*What is expected:* The material below contains a line with "# Bytevanta Chronicle Hub" and a line with "If deploying to". Copy exactly those two lines and all lines between them.

*Exercise inputs:*
○ ○ ○ ○
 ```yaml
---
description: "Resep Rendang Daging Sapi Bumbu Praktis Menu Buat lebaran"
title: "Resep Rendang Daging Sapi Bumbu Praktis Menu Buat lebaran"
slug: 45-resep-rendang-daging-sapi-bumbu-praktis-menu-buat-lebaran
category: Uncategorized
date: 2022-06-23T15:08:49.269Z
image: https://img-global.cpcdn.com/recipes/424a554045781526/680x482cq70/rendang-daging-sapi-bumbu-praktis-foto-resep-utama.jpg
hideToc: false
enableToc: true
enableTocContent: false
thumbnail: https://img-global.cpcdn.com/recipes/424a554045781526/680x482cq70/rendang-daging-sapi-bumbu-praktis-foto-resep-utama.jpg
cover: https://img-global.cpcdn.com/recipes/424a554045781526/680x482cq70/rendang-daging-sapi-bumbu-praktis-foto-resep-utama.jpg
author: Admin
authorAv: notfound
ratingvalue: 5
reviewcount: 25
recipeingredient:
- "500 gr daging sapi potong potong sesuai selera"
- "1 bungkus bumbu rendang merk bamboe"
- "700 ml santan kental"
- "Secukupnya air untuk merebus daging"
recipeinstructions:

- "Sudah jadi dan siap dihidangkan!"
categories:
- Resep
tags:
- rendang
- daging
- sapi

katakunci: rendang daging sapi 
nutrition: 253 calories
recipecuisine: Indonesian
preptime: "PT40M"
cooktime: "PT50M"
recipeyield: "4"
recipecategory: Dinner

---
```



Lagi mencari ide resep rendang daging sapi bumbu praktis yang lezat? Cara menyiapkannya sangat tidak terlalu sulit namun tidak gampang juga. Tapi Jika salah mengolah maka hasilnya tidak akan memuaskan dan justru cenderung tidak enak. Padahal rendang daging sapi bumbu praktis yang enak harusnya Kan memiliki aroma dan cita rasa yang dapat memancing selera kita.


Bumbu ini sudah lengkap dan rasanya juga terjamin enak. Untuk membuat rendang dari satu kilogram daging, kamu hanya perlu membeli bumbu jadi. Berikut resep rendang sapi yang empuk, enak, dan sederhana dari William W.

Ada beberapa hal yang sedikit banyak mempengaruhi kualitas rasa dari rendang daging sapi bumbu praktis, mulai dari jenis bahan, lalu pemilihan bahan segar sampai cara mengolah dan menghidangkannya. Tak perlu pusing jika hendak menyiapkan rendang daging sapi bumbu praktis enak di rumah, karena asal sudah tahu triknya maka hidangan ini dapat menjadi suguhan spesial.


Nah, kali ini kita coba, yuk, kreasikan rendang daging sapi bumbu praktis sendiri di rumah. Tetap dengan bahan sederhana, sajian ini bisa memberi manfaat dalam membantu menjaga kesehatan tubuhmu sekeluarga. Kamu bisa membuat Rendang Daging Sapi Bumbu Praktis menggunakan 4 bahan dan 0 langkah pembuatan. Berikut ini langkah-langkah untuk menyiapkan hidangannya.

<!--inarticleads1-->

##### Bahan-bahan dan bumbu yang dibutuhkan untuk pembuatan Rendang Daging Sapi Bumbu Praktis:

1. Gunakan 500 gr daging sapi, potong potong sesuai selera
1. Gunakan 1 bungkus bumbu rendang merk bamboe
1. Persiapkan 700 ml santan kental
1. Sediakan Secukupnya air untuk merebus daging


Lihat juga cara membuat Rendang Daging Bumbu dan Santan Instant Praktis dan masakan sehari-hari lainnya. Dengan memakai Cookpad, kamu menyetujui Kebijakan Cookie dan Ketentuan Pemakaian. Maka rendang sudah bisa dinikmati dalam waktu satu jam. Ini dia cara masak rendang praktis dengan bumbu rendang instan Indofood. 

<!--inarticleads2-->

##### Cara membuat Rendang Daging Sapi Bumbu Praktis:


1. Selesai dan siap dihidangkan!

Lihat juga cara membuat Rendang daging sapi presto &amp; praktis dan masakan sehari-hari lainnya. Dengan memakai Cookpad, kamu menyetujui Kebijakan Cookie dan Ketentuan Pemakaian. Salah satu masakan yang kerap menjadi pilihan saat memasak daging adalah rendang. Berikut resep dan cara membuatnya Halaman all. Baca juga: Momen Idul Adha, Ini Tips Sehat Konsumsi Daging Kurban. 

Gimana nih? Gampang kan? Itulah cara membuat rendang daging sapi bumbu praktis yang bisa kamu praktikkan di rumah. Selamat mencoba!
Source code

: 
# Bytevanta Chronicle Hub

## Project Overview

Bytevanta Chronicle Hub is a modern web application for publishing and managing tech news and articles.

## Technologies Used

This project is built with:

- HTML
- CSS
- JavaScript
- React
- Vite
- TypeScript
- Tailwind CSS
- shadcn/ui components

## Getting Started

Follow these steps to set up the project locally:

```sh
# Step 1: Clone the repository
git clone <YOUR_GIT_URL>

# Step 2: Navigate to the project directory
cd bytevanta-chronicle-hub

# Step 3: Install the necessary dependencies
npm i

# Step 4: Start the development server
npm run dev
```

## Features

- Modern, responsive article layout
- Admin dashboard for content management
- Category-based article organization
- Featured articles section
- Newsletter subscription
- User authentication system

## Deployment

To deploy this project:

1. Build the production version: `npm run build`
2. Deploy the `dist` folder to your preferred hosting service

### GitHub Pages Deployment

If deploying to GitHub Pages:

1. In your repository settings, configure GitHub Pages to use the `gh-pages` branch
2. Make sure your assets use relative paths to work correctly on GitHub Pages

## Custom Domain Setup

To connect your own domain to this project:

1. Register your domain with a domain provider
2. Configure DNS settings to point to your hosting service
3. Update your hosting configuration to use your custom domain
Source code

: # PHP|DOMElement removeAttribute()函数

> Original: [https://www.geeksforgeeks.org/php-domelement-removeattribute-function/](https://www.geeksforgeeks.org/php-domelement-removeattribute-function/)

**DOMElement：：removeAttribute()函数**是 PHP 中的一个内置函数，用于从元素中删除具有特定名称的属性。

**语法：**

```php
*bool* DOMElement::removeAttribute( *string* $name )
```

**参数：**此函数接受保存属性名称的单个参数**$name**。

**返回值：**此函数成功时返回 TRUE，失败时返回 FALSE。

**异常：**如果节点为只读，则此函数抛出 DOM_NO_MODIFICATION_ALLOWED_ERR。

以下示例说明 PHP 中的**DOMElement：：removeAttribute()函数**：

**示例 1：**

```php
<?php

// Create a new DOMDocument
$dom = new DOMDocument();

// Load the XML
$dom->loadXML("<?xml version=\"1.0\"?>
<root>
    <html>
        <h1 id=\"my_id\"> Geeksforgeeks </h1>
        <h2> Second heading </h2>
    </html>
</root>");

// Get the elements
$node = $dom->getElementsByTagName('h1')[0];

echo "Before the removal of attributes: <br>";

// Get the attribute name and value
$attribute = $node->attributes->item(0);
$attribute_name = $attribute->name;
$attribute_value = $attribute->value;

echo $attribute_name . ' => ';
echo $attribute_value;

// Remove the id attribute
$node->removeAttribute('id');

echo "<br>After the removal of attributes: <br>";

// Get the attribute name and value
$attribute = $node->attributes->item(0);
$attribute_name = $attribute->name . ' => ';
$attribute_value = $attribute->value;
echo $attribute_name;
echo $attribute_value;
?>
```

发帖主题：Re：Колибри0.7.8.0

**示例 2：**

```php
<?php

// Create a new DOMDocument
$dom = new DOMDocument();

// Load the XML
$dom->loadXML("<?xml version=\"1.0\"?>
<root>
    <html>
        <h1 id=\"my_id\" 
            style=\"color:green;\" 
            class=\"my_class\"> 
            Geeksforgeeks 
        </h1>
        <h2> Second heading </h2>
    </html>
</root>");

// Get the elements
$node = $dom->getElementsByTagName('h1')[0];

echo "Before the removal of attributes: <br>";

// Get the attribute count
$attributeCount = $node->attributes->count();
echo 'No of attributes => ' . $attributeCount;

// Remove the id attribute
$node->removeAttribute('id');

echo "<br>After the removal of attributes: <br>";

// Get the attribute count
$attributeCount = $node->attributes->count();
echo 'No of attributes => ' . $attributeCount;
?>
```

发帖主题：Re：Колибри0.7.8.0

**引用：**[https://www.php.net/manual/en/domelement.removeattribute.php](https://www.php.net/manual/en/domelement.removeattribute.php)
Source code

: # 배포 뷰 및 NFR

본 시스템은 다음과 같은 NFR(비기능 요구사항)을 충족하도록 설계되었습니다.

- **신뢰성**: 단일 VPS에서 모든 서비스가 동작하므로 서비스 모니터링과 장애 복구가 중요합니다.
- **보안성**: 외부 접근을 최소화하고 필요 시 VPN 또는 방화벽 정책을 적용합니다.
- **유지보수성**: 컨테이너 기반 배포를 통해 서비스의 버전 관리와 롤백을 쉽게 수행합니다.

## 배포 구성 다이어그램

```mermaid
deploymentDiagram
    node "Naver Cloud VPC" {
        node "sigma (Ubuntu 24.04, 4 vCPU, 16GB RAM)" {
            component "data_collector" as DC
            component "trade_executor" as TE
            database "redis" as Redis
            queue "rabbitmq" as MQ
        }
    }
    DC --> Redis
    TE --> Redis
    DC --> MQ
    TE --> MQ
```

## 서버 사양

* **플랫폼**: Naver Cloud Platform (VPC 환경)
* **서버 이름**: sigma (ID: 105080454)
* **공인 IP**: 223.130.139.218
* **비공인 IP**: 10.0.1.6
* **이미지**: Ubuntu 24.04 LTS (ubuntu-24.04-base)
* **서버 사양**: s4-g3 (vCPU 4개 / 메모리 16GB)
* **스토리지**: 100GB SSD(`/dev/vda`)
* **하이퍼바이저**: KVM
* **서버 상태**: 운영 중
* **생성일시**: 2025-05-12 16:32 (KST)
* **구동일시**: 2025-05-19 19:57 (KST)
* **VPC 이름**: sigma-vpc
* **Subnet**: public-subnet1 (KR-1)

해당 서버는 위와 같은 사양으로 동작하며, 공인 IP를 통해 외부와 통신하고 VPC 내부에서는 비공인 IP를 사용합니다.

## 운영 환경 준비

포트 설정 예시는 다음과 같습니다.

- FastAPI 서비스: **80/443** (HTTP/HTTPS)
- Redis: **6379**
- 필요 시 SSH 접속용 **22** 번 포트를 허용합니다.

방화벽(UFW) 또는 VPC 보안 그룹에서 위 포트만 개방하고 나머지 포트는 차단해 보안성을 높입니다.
○ ○ ○ ○
*Response to this task:*
# Bytevanta Chronicle Hub

## Project Overview

Bytevanta Chronicle Hub is a modern web application for publishing and managing tech news and articles.

## Technologies Used

This project is built with:

- HTML
- CSS
- JavaScript
- React
- Vite
- TypeScript
- Tailwind CSS
- shadcn/ui components

## Getting Started

Follow these steps to set up the project locally:

```sh
# Step 1: Clone the repository
git clone <YOUR_GIT_URL>

# Step 2: Navigate to the project directory
cd bytevanta-chronicle-hub

# Step 3: Install the necessary dependencies
npm i

# Step 4: Start the development server
npm run dev
```

## Features

- Modern, responsive article layout
- Admin dashboard for content management
- Category-based article organization
- Featured articles section
- Newsletter subscription
- User authentication system

## Deployment

To deploy this project:

1. Build the production version: `npm run build`
2. Deploy the `dist` folder to your preferred hosting service

### GitHub Pages Deployment

If deploying to GitHub Pages:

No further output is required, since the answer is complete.